George Donaldson

storyOne of the best-selling books in history, about an Andalusian shepherd who travels to Egypt in search of his fortune, led a Scottish bus builder to boldly chuck in his career in favor of auditioning for a part in an Irish singing group. It sounds like a multicultural joke but The Alchemist by Paulo Coelho – a book which has sold 65 million copies in 56 different languages – inspired George Donaldson to audition for the popular group and stage show Celtic Thunder.

“That is my favorite book and one of the things in that book is you’re never too old to do anything,” Donaldson told Australia’s Newcastle Herald in an interview in 2013. “If I hadn’t read that book I don’t know whether I would have just accepted my lot and just thought, ‘Don’t take a risk in life.’” But that risk led Donaldson to a rich life full of music, fame and joy.

The father figure and singer died suddenly this past March from a massive heart attack at the age of 46. He leaves his wife, Carolyn, and their 13-year-old daughter, Sarah. His sudden death shocked everyone, not least his fellow performers who mourn their colleague and friend.

Donaldson was the steadfast one in Celtic Thunder, cast as the “mature, dependable man” in the Irish singing group and stage show. It was an inspired bit of casting on the part of the show’s producer, Sharon Browne. Donaldson loved the physicality of his bus-building work, but music was even more special to him. He was the only married family man in the group and he missed his wife when the group toured. “I learned that George Donaldson was the embodiment of such a man; a kind, loving, gentle giant, George was affectionate as he was professional,” Browne recalled.

Born and raised in Scotland, Donaldson was a self-taught musician. He mastered guitar and flute, and was working on how to play the fiddle. His love of Celtic music came from his Glasgow childhood where his father, Bernard, had a love and appreciation of all kinds of music, which he passed along to his son. One of Donaldson’s greatest thrills came when he performed for his father – and 65,000 other fans – at the Glasgow Celtics’ opening match of the 2000 season at Celtic Park in Glasgow.

Music always attracted Donaldson.

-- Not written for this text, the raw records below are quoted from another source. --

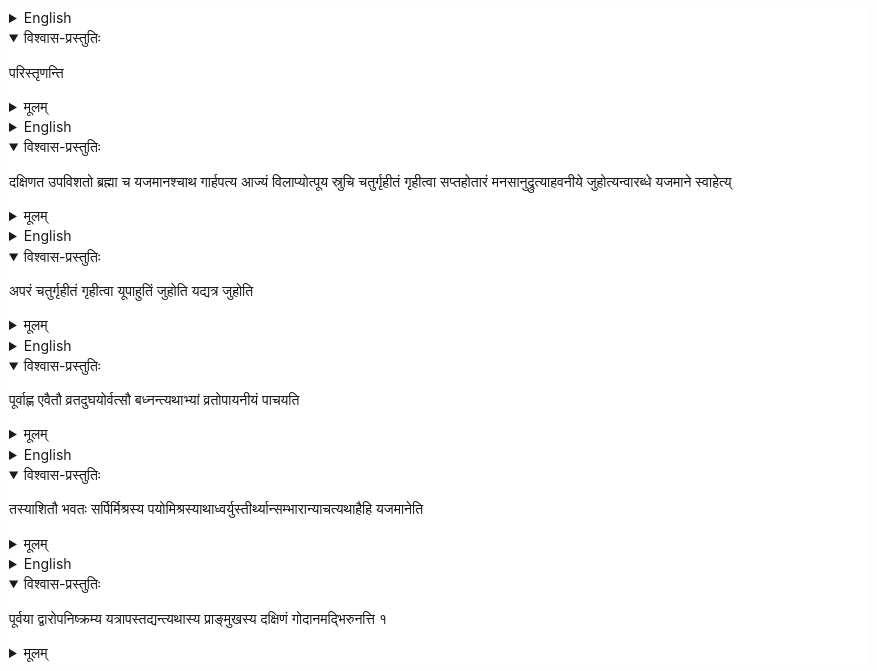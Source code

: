 <details><summary>English</summary></details>



<details open><summary>विश्वास-प्रस्तुतिः</summary>

परिस्तृणन्ति
</details>

<details><summary>मूलम्</summary></details>

<details><summary>English</summary></details>



<details open><summary>विश्वास-प्रस्तुतिः</summary>

दक्षिणत उपविशतो ब्रह्मा च यजमानश्चाथ गार्हपत्य आज्यं विलाप्योत्पूय स्रुचि चतुर्गृहीतं गृहीत्वा सप्तहोतारं मनसानुद्रुत्याहवनीये जुहोत्यन्वारब्धे यजमाने स्वाहेत्य्
</details>

<details><summary>मूलम्</summary></details>

<details><summary>English</summary></details>



<details open><summary>विश्वास-प्रस्तुतिः</summary>

अपरं चतुर्गृहीतं गृहीत्वा यूपाहुतिं जुहोति यद्यत्र जुहोति
</details>

<details><summary>मूलम्</summary></details>

<details><summary>English</summary></details>



<details open><summary>विश्वास-प्रस्तुतिः</summary>

पूर्वाह्ण एवैतौ व्रतदुघयोर्वत्सौ बध्नन्त्यथाभ्यां व्रतोपायनीयं पाचयति
</details>

<details><summary>मूलम्</summary></details>

<details><summary>English</summary></details>



<details open><summary>विश्वास-प्रस्तुतिः</summary>

तस्याशितौ भवतः सर्पिर्मिश्रस्य पयोमिश्रस्याथाध्वर्युस्तीर्थ्यान्सम्भारान्याचत्यथाहैहि यजमानेति
</details>

<details><summary>मूलम्</summary></details>

<details><summary>English</summary></details>



<details open><summary>विश्वास-प्रस्तुतिः</summary>

पूर्वया द्वारोपनिष्क्रम्य यत्रापस्तद्यन्त्यथास्य प्राङ्मुखस्य दक्षिणं गोदानमद्भिरुनत्ति १
</details>

<details><summary>मूलम्</summary></details>
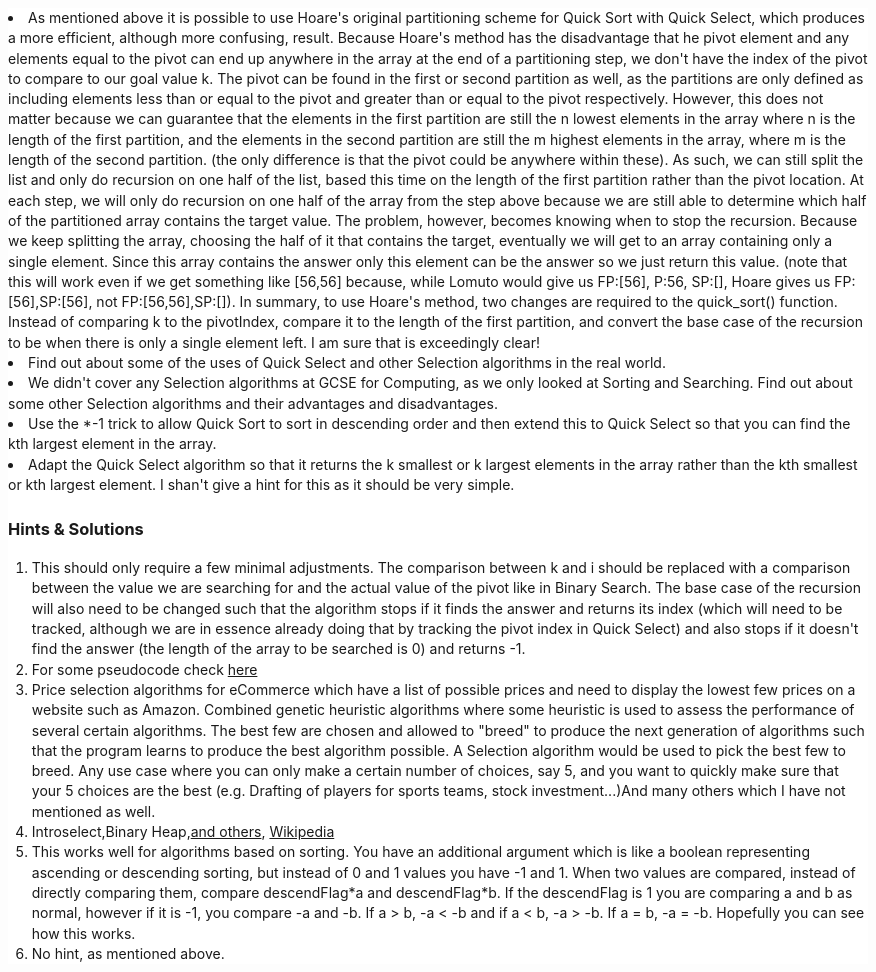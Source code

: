 <li>As mentioned above it is possible to use Hoare's original partitioning scheme for Quick Sort with Quick Select, which produces a more efficient, although more confusing, result. Because Hoare's method has the disadvantage that he pivot element and any elements equal to the pivot can end up anywhere in the array at the end of a partitioning step, we don't have the index of the pivot to compare to our goal value k. The pivot can be found in the first or second partition as well, as the partitions are only defined as including elements less than or equal to the pivot and greater than or equal to the pivot respectively. However, this does not matter because we can guarantee that the elements in the first partition are still the n lowest elements in the array where n is the length of the first partition, and the elements in the second partition are still the m highest elements in the array, where m is the length of the second partition. (the only difference is that the pivot could be anywhere within these). As such, we can still split the list and only do recursion on one half of the list, based this time on the length of the first partition rather than the pivot location. At each step, we will only do recursion on one half of the array from the step above because we are still able to determine which half of the partitioned array contains the target value. The problem, however, becomes knowing when to stop the recursion. Because we keep splitting the array, choosing the half of it that contains the target, eventually we will get to an array containing only a single element. Since this array contains the answer only this element can be the answer so we just return this value. (note that this will work even if we get something like [56,56] because, while Lomuto would give us FP:[56], P:56, SP:[], Hoare gives us FP:[56],SP:[56], not FP:[56,56],SP:[]). In summary, to use Hoare's method, two changes are required to the quick_sort() function. Instead of comparing k to the pivotIndex, compare it to the length of the first partition, and convert the base case of the recursion to be when there is only a single element left. I am sure that is exceedingly clear! </li>
<li>Find out about some of the uses of Quick Select and other Selection algorithms in the real world.</li>
<li>We didn't cover any Selection algorithms at GCSE for Computing, as we only looked at Sorting and Searching. Find out about some other Selection algorithms and their advantages and disadvantages.</li>
<li>Use the *-1 trick to allow Quick Sort to sort in descending order and then extend this to Quick Select so that you can find the kth largest element in the array.</li>
<li>Adapt the Quick Select algorithm so that it returns the k smallest or k largest elements in the array rather than the kth smallest or kth largest element. I shan't give a hint for this as it should be very simple.</li>
</ul>

<h3>Hints & Solutions</h3>
<ol>
<li>This should only require a few minimal adjustments. The comparison between k and i should be replaced with a comparison between the value we are searching for and the actual value of the pivot like in Binary Search. The base case of the recursion will also need to be changed such that the algorithm stops if it finds the answer and returns its index (which will need to be tracked, although we are in essence already doing that by tracking the pivot index in Quick Select) and also stops if it doesn't find the answer (the length of the array to be searched is 0) and returns -1.</li>
<li>For some pseudocode check <a href="https://stackoverflow.com/questions/58331986/quickselect-with-hoare-partition-scheme">here</a></li>
<li>Price selection algorithms for eCommerce which have a list of possible prices and need to display the lowest few prices on a website such as Amazon. Combined genetic heuristic algorithms where some heuristic is used to assess the performance of several certain algorithms. The best few are chosen and allowed to "breed" to produce the next generation of algorithms such that the program learns to produce the best algorithm possible. A Selection algorithm would be used to pick the best few to breed. Any use case where you can only make a certain number of choices, say 5, and you want to quickly make sure that your 5 choices are the best (e.g. Drafting of players for sports teams, stock investment...)And many others which I have not mentioned as well. </li>
<li>Introselect,Binary Heap,<a href="https://lemire.me/blog/2017/06/14/quickselect-versus-binary-heap-for-top-k-queries/">and others</a>, <a href="https://en.wikipedia.org/wiki/Selection_algorithm">Wikipedia</a></li>
<li>This works well for algorithms based on sorting. You have an additional argument which is like a boolean representing ascending or descending sorting, but instead of 0 and 1 values you have -1 and 1. When two values are compared, instead of directly comparing them, compare descendFlag*a and descendFlag*b. If the descendFlag is 1 you are comparing a and b as normal, however if it is -1, you compare -a and -b. If a > b, -a < -b and if a < b, -a > -b. If a = b, -a = -b. Hopefully you can see how this works.</li>
<li>No hint, as mentioned above.</li>
</ol>
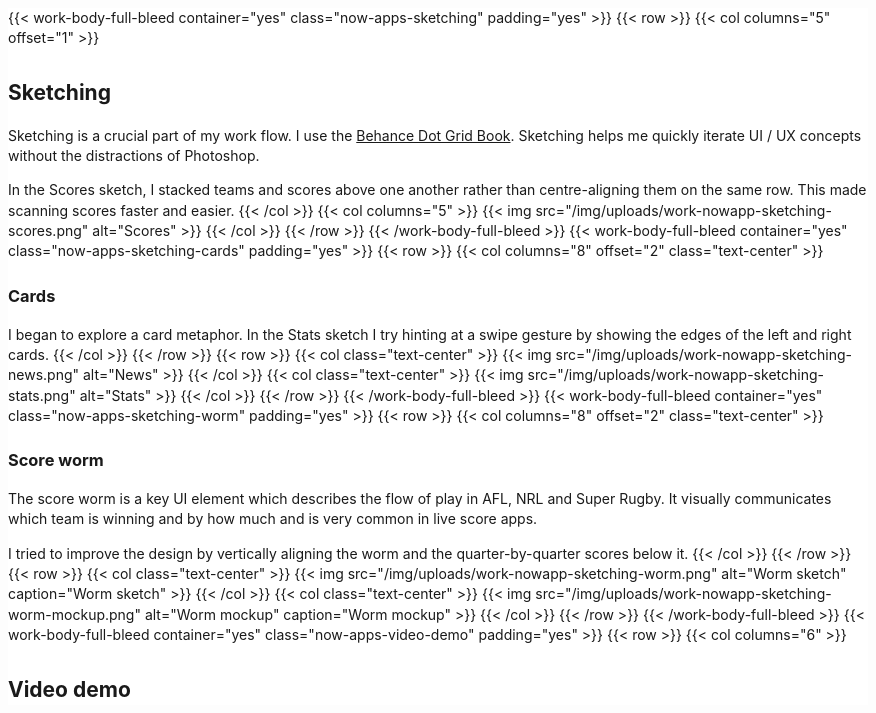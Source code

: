 
{{< work-body-full-bleed container="yes" class="now-apps-sketching" padding="yes" >}}
{{< row >}}
{{< col columns="5" offset="1" >}}
## Sketching

Sketching is a crucial part of my work flow. I use the [Behance Dot Grid Book](http://www.theghostlystore.com/collections/behance-action-method/products/behance-dot-grid-book). Sketching helps me quickly iterate UI / UX concepts without the distractions of Photoshop.

In the Scores sketch, I stacked teams and scores above one another rather than centre-aligning them on the same row. This made scanning scores faster and easier.
{{< /col >}}
{{< col columns="5" >}}
{{< img src="/img/uploads/work-nowapp-sketching-scores.png" alt="Scores" >}}
{{< /col >}}
{{< /row >}}
{{< /work-body-full-bleed >}}
{{< work-body-full-bleed container="yes" class="now-apps-sketching-cards" padding="yes" >}}
{{< row >}}
{{< col columns="8" offset="2" class="text-center" >}}
### Cards

I began to explore a card metaphor. In the Stats sketch I try hinting at a swipe gesture by showing the edges of the left and right cards.
{{< /col >}}
{{< /row >}}
{{< row >}}
{{< col class="text-center" >}}
{{< img src="/img/uploads/work-nowapp-sketching-news.png" alt="News" >}}
{{< /col >}}
{{< col class="text-center" >}}
{{< img src="/img/uploads/work-nowapp-sketching-stats.png" alt="Stats" >}}
{{< /col >}}
{{< /row >}}
{{< /work-body-full-bleed >}}
{{< work-body-full-bleed container="yes" class="now-apps-sketching-worm" padding="yes" >}}
{{< row >}}
{{< col columns="8" offset="2" class="text-center" >}}
### Score worm

The score worm is a key UI element which describes the flow of play in AFL, NRL and Super Rugby. It visually communicates which team is winning and by how much and is very common in live score apps.

I tried to improve the design by vertically aligning the worm and the quarter-by-quarter scores below it.
{{< /col >}}
{{< /row >}}
{{< row >}}
{{< col class="text-center" >}}
{{< img src="/img/uploads/work-nowapp-sketching-worm.png" alt="Worm sketch" caption="Worm sketch" >}}
{{< /col >}}
{{< col class="text-center" >}}
{{< img src="/img/uploads/work-nowapp-sketching-worm-mockup.png" alt="Worm mockup" caption="Worm mockup" >}}
{{< /col >}}
{{< /row >}}
{{< /work-body-full-bleed >}}
{{< work-body-full-bleed container="yes" class="now-apps-video-demo" padding="yes" >}}
{{< row >}}
{{< col columns="6" >}}
## Video demo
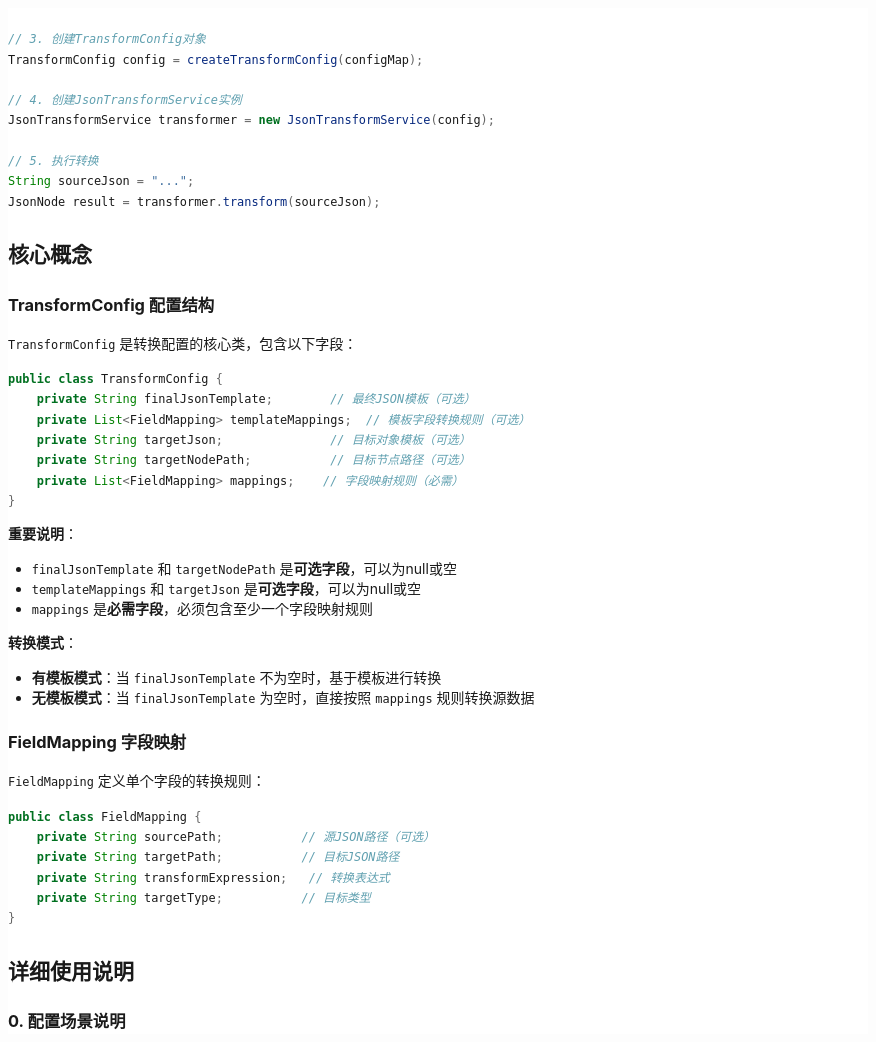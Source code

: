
 ```java

// 3. 创建TransformConfig对象
TransformConfig config = createTransformConfig(configMap);

// 4. 创建JsonTransformService实例
JsonTransformService transformer = new JsonTransformService(config);

// 5. 执行转换
String sourceJson = "...";
JsonNode result = transformer.transform(sourceJson);
```

## 核心概念

### TransformConfig 配置结构

`TransformConfig` 是转换配置的核心类，包含以下字段：

```java
public class TransformConfig {
    private String finalJsonTemplate;        // 最终JSON模板（可选）
    private List<FieldMapping> templateMappings;  // 模板字段转换规则（可选）
    private String targetJson;               // 目标对象模板（可选）
    private String targetNodePath;           // 目标节点路径（可选）
    private List<FieldMapping> mappings;    // 字段映射规则（必需）
}
```

**重要说明**：
- `finalJsonTemplate` 和 `targetNodePath` 是**可选字段**，可以为null或空
- `templateMappings` 和 `targetJson` 是**可选字段**，可以为null或空
- `mappings` 是**必需字段**，必须包含至少一个字段映射规则

**转换模式**：
- **有模板模式**：当 `finalJsonTemplate` 不为空时，基于模板进行转换
- **无模板模式**：当 `finalJsonTemplate` 为空时，直接按照 `mappings` 规则转换源数据

### FieldMapping 字段映射

`FieldMapping` 定义单个字段的转换规则：

```java
public class FieldMapping {
    private String sourcePath;           // 源JSON路径（可选）
    private String targetPath;           // 目标JSON路径
    private String transformExpression;   // 转换表达式
    private String targetType;           // 目标类型
}
```

## 详细使用说明

### 0. 配置场景说明
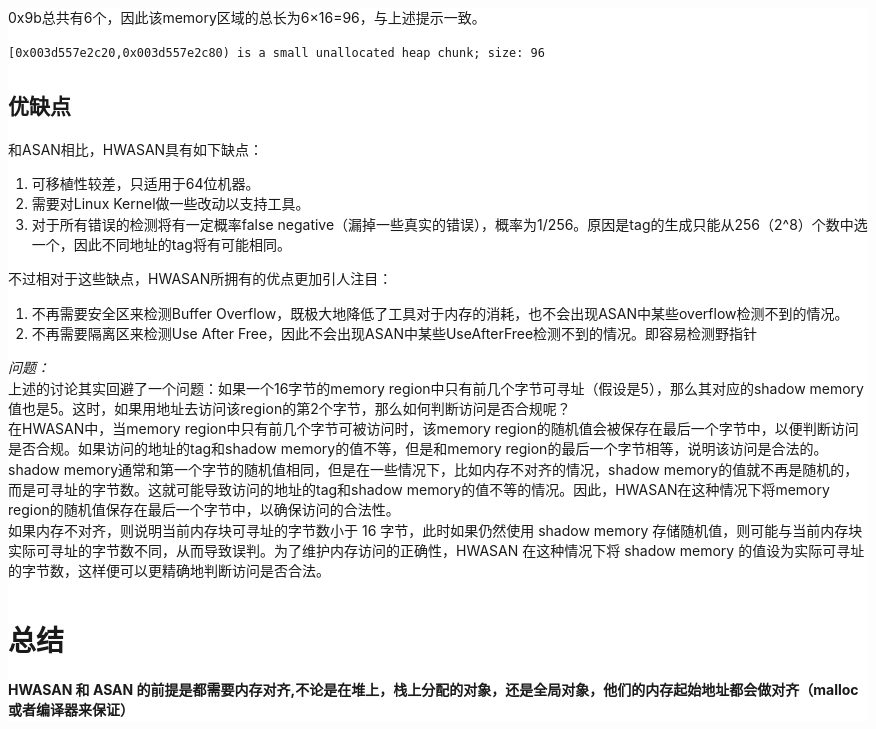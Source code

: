 0x9b总共有6个，因此该memory区域的总长为6×16=96，与上述提示一致。  
```
[0x003d557e2c20,0x003d557e2c80) is a small unallocated heap chunk; size: 96
```
## 优缺点
和ASAN相比，HWASAN具有如下缺点：
1. 可移植性较差，只适用于64位机器。
2. 需要对Linux Kernel做一些改动以支持工具。
3. 对于所有错误的检测将有一定概率false negative（漏掉一些真实的错误），概率为1/256。原因是tag的生成只能从256（2^8）个数中选一个，因此不同地址的tag将有可能相同。

不过相对于这些缺点，HWASAN所拥有的优点更加引人注目：
1. 不再需要安全区来检测Buffer Overflow，既极大地降低了工具对于内存的消耗，也不会出现ASAN中某些overflow检测不到的情况。
2. 不再需要隔离区来检测Use After Free，因此不会出现ASAN中某些UseAfterFree检测不到的情况。即容易检测野指针

_问题：_  
上述的讨论其实回避了一个问题：如果一个16字节的memory region中只有前几个字节可寻址（假设是5），那么其对应的shadow memory值也是5。这时，如果用地址去访问该region的第2个字节，那么如何判断访问是否合规呢？  
在HWASAN中，当memory region中只有前几个字节可被访问时，该memory region的随机值会被保存在最后一个字节中，以便判断访问是否合规。如果访问的地址的tag和shadow memory的值不等，但是和memory region的最后一个字节相等，说明该访问是合法的。  
shadow memory通常和第一个字节的随机值相同，但是在一些情况下，比如内存不对齐的情况，shadow memory的值就不再是随机的，而是可寻址的字节数。这就可能导致访问的地址的tag和shadow memory的值不等的情况。因此，HWASAN在这种情况下将memory region的随机值保存在最后一个字节中，以确保访问的合法性。  
如果内存不对齐，则说明当前内存块可寻址的字节数小于 16 字节，此时如果仍然使用 shadow memory 存储随机值，则可能与当前内存块实际可寻址的字节数不同，从而导致误判。为了维护内存访问的正确性，HWASAN 在这种情况下将 shadow memory 的值设为实际可寻址的字节数，这样便可以更精确地判断访问是否合法。  

# 总结
**HWASAN 和 ASAN 的前提是都需要内存对齐,不论是在堆上，栈上分配的对象，还是全局对象，他们的内存起始地址都会做对齐（malloc或者编译器来保证）**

As influences he cited folk singers Harry Chapin and Jim Croce, and the Scottish band The Proclaimers. “The first time I saw a guy playing in a bar, I was in Spain on holiday,” he recalled on the Celtic Thunder website. “I said as a kid, ‘That’s what I want to do.’ There was always a guitar at home when I was growing up and I remember getting an instruction out of the library because I didn’t have enough money to buy it, and I taught myself to play with that.”

Donaldson joined Celtic Thunder in 2007 after auditioning for Browne. He appeared in all nine Celtic Thunder television specials on PBS and on all the band’s CDs and DVDs released to date. Alongside the other soloists in the group, he performed at St. Patrick’s Day parades in New York, Boston and Chicago, and at the White House for President Obama. In 2011 he released a solo album, The White Rose, and the next year The World in My Mind.

“From the first day I met him at the audition for Celtic Thunder in 2007, we became thick as thieves,” recollected fellow singer Ryan Kelly. “I know he’s looking down now on the two most important people in his life – Carolyn and Sarah – and on the rest of us holding them up for him, with his guitar strapped around his neck and a pint in his hand, with that big smile of his.”